### Exercise prompt
Sift through the material below and return the lines with "ldots".
Records for this exercise Block Start
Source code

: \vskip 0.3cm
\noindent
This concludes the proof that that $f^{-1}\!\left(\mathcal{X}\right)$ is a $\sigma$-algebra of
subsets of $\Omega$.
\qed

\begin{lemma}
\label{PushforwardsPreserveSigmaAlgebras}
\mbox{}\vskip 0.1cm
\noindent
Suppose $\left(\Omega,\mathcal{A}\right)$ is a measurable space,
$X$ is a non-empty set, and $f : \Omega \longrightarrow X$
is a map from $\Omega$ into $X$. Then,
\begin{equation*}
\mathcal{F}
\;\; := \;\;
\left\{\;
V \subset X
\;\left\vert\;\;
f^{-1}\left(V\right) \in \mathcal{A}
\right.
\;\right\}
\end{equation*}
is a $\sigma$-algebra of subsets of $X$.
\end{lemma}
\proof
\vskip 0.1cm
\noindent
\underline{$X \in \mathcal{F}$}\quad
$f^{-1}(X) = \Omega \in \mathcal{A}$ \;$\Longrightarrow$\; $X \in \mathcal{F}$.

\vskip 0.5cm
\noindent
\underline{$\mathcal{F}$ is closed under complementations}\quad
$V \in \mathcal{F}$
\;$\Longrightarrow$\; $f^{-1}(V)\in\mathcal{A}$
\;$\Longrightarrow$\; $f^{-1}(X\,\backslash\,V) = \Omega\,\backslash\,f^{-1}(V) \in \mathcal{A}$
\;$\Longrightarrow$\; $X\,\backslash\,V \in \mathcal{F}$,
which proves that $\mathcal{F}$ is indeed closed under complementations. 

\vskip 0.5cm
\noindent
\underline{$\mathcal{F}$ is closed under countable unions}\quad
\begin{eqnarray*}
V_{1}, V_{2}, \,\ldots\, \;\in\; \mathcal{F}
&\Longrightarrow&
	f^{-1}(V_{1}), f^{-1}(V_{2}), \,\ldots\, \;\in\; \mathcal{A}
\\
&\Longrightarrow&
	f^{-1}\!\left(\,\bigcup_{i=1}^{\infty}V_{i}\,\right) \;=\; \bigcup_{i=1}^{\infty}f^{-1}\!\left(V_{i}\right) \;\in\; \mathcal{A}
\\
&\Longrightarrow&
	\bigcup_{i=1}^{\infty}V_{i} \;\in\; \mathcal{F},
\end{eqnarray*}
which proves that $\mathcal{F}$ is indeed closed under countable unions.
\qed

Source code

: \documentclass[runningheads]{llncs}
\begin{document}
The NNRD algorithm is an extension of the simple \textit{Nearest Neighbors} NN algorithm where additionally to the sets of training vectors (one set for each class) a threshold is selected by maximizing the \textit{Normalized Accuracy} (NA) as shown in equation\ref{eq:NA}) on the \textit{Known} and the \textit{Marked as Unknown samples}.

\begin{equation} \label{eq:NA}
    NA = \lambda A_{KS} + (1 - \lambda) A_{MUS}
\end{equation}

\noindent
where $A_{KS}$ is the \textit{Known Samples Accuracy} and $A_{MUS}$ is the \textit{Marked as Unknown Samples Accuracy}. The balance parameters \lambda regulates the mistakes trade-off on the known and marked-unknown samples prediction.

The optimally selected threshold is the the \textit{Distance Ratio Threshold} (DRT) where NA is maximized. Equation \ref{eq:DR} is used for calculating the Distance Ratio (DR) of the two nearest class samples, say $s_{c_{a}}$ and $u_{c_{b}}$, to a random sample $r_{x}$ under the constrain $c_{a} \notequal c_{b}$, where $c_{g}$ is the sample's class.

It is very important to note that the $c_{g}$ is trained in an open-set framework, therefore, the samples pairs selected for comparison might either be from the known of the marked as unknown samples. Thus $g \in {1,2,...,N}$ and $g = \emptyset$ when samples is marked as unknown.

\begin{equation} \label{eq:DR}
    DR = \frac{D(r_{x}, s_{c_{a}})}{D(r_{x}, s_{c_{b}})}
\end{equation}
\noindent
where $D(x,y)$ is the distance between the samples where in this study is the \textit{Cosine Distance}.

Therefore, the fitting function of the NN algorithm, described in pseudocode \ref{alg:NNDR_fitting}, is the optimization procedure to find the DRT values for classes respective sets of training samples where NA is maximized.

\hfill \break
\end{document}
Records for this exercise Block End
### Solution
V_{1}, V_{2}, \,\ldots\, \;\in\; \mathcal{F}
	f^{-1}(V_{1}), f^{-1}(V_{2}), \,\ldots\, \;\in\; \mathcal{A}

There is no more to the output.